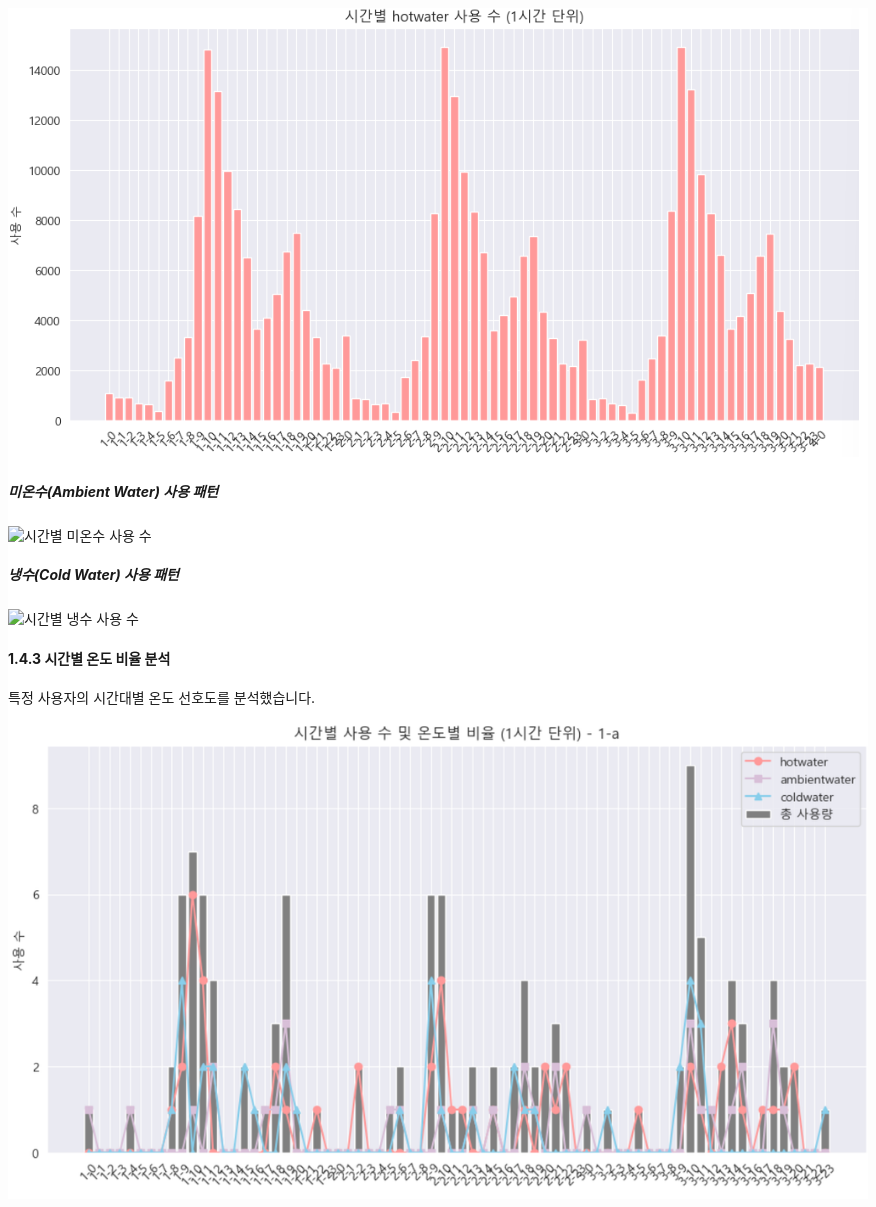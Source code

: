 ![시간별 온수 사용 수](</assets/HotWaterUsageCount(1hour).png>)

##### 미온수(Ambient Water) 사용 패턴

![시간별 미온수 사용 수](<../assets/assets/AmbientwaterUsageCount(1hour).png>)

##### 냉수(Cold Water) 사용 패턴

![시간별 냉수 사용 수](<../assets/ColdWaterUsageCount(1hour).png>)


#### 1.4.3 시간별 온도 비율 분석

특정 사용자의 시간대별 온도 선호도를 분석했습니다.

![시간별 사용 수 및 온도별 비율 - A](assets/UserCountAndTemperaturePercent(1hour)_1_a.png)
# # # # #
▸ Exercise details
Reproduce the listing from the "##### 냉수(Cold Water) 사용 패턴" line onward, verbatim.

▸ Output of the exercise
##### 냉수(Cold Water) 사용 패턴

![시간별 냉수 사용 수](<../assets/ColdWaterUsageCount(1hour).png>)


#### 1.4.3 시간별 온도 비율 분석

특정 사용자의 시간대별 온도 선호도를 분석했습니다.

![시간별 사용 수 및 온도별 비율 - A](assets/UserCountAndTemperaturePercent(1hour)_1_a.png)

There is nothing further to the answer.